Give to God the things that are God's, and remain where the Lord placed
you.  When your beard grows, if you wish to fight for the liberty of
Holland, do so confidently.  That is a sin for which I will gladly grant
you absolution."

Henrica was greatly delighted to see the fresh, happy-looking youth
again.  Nicolas was obliged to tell her about her father and his, and
inform her how he had come to Leyden.  When she heard that he intended to
return in an hour, a bright idea entered her mind, which was wholly
engrossed by Belotti's mission.  She told Nicolas what she meant to do,
and begged him to take the steward through the Spanish army to the Hague.
The Junker was not only ready to fulfil her request, but promised that,
if the old man wanted to return, he would apprize her of it in some way.

At the end of an hour she bade the boy farewell, and when again walking
towards the Achtergracht with Herr von Warmond, he asked joyously:

"How shall I get to the Beggars?"

"You?"  asked the captain in astonishment.

"Yes, I!"  replied the Junker eagerly.  "I shall soon be seventeen, and
when I am--Wait, just wait--you'll hear of me yet."

"Right, Nicolas, right," replied the other.  "Let us be Holland nobles
and noble Hollanders."

Three hours later, Junker Matanesse Van Wibisma rode into the Hague with
Belotti, whom he had loved from childhood.  He brought his father nothing
but a carefully-folded and sealed letter, which Janus Dousa, with a
mischievous smile, had given him on behalf of the citizens of Leyden for
General Valdez, and which contained, daintily inscribed on a large sheet,
the following lines from Dionysius Cato:

"Fistula dulce canit volucrem dum decipit auceps."
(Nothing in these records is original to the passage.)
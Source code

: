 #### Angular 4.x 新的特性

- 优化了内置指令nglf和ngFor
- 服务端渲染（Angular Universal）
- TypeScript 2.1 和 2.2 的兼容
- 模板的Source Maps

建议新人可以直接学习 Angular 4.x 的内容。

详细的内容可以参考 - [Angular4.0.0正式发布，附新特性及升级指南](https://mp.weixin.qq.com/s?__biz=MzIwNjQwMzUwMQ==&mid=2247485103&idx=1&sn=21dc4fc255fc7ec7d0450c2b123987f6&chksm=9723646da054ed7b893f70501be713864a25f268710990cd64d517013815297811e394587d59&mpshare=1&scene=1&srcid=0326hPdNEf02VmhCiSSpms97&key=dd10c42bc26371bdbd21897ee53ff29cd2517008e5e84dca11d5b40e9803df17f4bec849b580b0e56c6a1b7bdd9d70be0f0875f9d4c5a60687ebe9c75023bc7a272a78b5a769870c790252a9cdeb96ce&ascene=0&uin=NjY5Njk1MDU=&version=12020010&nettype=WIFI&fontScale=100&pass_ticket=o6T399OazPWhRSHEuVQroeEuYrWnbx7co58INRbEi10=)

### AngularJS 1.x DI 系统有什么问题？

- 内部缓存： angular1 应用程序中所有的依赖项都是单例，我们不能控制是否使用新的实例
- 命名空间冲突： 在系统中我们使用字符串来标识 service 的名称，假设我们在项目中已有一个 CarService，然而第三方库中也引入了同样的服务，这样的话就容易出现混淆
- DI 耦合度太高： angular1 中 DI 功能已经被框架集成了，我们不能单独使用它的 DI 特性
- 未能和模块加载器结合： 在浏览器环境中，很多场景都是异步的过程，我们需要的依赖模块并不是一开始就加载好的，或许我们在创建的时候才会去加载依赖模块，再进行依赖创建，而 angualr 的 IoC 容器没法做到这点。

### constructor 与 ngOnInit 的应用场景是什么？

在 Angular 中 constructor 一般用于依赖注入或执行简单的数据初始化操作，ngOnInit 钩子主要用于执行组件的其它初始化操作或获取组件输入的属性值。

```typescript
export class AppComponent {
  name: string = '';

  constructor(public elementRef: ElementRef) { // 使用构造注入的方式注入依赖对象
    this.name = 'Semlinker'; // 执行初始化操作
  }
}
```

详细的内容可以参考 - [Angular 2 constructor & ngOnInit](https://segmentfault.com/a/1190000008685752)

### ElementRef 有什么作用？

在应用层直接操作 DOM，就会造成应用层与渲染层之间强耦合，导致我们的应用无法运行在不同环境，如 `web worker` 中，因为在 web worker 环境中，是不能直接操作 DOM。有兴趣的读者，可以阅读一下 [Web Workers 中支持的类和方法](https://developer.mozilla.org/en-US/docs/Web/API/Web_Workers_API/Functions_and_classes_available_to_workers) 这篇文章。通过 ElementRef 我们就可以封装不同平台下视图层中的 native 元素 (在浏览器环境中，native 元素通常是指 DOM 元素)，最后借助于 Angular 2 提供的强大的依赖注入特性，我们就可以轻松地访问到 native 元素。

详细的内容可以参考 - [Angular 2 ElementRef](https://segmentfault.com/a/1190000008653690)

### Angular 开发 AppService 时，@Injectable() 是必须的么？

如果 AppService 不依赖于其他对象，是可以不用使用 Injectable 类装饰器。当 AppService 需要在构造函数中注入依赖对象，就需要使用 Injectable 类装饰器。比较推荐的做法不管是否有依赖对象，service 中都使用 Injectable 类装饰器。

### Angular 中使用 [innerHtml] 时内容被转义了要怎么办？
["Sweet are the notes of the flute, when the fowler lures the bird
to his nest."]




CHAPTER XXVII.

The first week in June and half the second had passed, the beautiful
sunny days had drawn to a close, and numerous guests sought the "Angulus"
in Aquarius's tavern during the evening hours.  It was so cosy there when
the sea-breeze whistled, the rain poured, and the water fell plashing on
the pavements.  The Spanish besieging army encompassed the city like an
iron wall.  Each individual felt that he was a fellow-prisoner of his
neighbor, and drew closer to companions of his own rank and opinions.
Business was stagnant, idleness and anxiety weighed like lead on the
minds of all, and whoever wished to make time pass rapidly and relieve
his oppressed soul, went to the tavern to give utterance to his own hopes
and fears, and hear what others were thinking and feeling in the common
distress.

All the tables in the Angulus were occupied, and whoever wanted to be
understood by a distant neighbor was forced to raise his voice very loud,
for special conversations were being carried on at every table.  Here,
there, and everywhere, people were shouting to the busy bar-maid, glasses
clinked together, and pewter lids fell on the tops of hard stone-ware
jugs.

The talk at a round table in the end of the long room was louder than
anywhere else.  Six officers had seated themselves at it, among them
Georg von Dornburg.  Captain Van der Laen, his superior officer, whose
past career had been a truly heroic one, was loudly relating in his deep
voice, strange and amusing tales of his travels by sea and land, Colonel
Mulder often interrupted him, and at every somewhat incredible story,
smilingly told a similar, but perfectly impossible adventure of his own.
Captain Van Duivenvoorde soothingly interposed, when Van der Laen, who
was conscious of never deviating far from the truth, angrily repelled the
old man's jesting insinuations.  Captain Cromwell, a grave man with a
round head and smooth long hair, who had come to Holland to fight for the
faith, rarely mingled in the conversation, and then only with a few words
of scarcely intelligible Dutch.  Georg, leaning far back in his chair,
stretched his feet out before him and stared silently into vacancy.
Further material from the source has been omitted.